══ Working data ══

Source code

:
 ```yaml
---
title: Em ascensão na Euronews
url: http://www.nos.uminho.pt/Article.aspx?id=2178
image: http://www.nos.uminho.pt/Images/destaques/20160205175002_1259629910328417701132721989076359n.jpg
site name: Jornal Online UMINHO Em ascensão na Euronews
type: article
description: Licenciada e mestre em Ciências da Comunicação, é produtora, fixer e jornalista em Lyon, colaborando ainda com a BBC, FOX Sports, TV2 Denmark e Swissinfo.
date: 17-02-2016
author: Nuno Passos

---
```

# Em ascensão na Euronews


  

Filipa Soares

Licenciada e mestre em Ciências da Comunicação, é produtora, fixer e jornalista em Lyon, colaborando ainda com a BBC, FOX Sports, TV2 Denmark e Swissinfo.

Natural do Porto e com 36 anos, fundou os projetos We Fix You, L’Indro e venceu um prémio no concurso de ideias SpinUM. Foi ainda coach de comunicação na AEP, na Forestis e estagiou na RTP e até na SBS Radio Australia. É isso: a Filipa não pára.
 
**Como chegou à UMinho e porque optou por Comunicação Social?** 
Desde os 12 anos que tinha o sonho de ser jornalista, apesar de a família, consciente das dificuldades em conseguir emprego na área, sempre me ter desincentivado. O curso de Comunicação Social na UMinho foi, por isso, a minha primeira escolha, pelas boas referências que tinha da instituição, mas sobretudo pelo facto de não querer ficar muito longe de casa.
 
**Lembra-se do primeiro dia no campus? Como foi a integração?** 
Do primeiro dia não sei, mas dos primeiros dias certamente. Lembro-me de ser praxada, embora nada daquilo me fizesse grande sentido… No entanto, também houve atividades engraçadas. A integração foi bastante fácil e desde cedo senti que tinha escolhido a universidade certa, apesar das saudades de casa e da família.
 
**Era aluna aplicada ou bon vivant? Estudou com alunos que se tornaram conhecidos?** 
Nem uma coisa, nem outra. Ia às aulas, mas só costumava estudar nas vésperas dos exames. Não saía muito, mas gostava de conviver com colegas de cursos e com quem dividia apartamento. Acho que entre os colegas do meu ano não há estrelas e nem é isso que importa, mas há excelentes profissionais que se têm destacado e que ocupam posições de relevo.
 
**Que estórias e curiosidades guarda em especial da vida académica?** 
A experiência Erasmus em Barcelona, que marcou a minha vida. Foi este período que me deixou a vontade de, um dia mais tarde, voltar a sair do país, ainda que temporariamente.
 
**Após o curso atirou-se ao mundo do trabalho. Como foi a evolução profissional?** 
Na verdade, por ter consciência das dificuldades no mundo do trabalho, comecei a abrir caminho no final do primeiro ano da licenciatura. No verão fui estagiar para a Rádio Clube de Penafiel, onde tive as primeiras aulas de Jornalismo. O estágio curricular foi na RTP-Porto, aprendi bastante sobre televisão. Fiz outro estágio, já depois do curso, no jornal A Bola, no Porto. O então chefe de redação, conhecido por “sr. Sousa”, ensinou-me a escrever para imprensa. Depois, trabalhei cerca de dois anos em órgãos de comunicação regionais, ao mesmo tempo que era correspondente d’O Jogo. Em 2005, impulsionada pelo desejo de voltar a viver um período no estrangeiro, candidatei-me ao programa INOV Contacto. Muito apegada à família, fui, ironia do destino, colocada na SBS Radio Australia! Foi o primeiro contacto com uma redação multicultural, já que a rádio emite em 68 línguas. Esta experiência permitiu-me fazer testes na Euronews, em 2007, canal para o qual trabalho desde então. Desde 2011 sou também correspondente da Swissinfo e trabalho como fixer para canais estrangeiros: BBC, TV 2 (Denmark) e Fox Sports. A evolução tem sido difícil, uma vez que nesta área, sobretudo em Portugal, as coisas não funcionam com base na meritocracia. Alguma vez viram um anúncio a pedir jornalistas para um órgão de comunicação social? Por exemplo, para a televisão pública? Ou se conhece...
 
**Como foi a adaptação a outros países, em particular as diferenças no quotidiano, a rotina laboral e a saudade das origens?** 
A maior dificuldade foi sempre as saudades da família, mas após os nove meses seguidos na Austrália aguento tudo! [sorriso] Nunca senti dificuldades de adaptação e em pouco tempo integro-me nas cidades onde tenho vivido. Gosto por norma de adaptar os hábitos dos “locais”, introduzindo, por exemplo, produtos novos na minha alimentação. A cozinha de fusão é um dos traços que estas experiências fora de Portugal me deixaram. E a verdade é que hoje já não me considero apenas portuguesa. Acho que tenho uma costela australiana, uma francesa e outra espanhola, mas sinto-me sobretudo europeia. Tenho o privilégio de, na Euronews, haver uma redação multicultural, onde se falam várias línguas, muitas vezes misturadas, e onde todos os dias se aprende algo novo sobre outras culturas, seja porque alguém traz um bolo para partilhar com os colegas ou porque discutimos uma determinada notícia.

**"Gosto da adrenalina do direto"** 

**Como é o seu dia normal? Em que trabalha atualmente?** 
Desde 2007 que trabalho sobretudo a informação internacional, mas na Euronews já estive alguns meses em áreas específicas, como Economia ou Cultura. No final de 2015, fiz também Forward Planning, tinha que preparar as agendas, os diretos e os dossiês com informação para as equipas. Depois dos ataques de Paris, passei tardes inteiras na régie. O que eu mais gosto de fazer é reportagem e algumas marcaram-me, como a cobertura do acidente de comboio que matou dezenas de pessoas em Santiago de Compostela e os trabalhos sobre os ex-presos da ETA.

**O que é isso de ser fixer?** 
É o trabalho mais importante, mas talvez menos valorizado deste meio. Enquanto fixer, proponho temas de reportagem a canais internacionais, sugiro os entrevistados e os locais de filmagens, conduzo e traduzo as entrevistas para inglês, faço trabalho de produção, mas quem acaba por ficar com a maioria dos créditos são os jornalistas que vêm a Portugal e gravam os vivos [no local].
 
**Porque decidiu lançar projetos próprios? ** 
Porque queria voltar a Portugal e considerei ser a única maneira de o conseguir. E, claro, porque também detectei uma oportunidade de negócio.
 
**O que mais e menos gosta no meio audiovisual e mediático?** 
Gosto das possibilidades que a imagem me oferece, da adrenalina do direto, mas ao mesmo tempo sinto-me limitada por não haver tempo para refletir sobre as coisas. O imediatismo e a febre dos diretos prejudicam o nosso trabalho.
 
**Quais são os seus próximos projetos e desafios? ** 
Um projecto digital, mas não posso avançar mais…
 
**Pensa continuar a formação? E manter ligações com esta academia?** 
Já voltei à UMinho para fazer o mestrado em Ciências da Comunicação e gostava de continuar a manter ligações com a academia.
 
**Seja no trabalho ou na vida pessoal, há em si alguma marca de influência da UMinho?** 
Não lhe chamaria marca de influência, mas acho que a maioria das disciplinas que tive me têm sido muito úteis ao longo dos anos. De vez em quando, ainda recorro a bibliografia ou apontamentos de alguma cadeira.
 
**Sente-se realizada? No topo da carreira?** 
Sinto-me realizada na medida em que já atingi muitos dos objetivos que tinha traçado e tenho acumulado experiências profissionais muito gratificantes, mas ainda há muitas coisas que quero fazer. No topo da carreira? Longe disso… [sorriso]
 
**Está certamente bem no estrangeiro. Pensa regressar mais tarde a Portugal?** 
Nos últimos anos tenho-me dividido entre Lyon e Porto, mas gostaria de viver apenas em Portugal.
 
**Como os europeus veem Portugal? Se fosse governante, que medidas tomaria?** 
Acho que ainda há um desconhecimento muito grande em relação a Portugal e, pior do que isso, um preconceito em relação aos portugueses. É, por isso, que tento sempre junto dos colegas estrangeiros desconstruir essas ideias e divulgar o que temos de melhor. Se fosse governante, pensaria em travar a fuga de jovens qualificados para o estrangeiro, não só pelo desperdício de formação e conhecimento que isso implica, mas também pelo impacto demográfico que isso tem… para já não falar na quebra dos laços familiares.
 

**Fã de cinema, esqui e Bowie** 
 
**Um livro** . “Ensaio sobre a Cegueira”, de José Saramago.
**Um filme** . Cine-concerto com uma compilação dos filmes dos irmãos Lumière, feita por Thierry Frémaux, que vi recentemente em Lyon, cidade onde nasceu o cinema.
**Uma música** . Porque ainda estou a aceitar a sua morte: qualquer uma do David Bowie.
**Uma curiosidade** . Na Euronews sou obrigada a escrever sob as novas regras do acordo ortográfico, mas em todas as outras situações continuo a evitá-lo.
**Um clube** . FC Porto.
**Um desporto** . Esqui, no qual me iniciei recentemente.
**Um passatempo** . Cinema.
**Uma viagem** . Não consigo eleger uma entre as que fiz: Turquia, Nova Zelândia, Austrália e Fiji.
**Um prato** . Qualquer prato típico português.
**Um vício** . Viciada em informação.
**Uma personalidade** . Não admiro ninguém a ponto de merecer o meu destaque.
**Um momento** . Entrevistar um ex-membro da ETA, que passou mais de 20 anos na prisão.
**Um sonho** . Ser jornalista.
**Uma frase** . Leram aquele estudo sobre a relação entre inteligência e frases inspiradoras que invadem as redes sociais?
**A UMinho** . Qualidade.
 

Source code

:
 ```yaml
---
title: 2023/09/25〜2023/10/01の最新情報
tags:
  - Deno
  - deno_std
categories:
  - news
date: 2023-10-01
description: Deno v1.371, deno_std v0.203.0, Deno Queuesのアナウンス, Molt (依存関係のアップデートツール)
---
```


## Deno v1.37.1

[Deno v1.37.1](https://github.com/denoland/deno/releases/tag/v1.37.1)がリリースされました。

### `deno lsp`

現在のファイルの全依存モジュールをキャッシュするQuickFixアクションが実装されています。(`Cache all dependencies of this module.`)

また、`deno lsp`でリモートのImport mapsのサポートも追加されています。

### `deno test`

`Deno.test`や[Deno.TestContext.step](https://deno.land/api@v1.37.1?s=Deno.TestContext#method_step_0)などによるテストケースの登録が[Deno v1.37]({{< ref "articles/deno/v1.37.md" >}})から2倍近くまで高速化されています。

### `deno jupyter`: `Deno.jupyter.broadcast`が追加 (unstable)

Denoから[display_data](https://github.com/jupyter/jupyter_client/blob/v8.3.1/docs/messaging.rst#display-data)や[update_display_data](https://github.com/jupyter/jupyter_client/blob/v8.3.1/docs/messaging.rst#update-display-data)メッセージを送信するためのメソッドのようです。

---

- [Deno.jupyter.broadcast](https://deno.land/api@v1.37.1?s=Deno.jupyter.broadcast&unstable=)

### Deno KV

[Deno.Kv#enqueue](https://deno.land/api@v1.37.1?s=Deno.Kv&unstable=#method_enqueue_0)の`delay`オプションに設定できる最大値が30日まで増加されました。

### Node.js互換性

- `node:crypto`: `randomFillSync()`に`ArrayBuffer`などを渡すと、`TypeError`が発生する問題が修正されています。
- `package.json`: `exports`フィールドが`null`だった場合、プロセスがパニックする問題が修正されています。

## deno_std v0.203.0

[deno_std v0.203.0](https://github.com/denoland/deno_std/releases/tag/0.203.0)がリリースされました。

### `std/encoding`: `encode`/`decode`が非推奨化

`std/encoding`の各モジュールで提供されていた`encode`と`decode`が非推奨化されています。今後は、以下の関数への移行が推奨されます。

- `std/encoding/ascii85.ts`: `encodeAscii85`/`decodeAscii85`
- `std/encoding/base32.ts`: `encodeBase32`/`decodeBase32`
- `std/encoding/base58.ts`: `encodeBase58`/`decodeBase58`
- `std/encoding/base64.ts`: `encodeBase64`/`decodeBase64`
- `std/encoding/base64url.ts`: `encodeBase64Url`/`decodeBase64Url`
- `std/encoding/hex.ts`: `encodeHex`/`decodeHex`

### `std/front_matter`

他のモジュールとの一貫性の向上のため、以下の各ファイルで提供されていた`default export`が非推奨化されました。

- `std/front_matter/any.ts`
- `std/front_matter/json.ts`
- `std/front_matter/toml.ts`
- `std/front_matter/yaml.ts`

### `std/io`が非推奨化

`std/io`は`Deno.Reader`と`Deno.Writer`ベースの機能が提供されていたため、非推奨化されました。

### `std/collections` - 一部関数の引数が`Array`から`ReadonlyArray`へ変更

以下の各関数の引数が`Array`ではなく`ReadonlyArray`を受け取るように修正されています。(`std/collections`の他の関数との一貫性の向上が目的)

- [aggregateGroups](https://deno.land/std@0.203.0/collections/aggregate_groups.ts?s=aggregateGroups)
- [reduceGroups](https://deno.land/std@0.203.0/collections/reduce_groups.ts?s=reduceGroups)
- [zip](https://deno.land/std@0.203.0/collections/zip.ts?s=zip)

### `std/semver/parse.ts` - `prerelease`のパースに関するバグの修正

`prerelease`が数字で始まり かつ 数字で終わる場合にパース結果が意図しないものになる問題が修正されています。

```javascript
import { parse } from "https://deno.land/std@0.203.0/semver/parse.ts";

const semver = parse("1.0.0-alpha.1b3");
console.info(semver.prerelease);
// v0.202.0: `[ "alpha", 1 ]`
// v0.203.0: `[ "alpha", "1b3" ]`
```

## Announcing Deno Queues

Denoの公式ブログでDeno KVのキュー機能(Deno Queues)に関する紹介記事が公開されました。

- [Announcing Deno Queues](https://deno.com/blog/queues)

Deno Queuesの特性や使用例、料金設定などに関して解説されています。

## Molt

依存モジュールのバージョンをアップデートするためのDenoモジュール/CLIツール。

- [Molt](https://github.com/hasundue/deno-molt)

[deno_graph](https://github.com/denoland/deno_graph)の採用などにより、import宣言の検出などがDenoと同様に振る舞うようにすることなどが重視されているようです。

═══

**Work required**
Go through the data and copy every line that includes "mestre".

**Result for this task**
description: Licenciada e mestre em Ciências da Comunicação, é produtora, fixer e jornalista em Lyon, colaborando ainda com a BBC, FOX Sports, TV2 Denmark e Swissinfo.
Licenciada e mestre em Ciências da Comunicação, é produtora, fixer e jornalista em Lyon, colaborando ainda com a BBC, FOX Sports, TV2 Denmark e Swissinfo.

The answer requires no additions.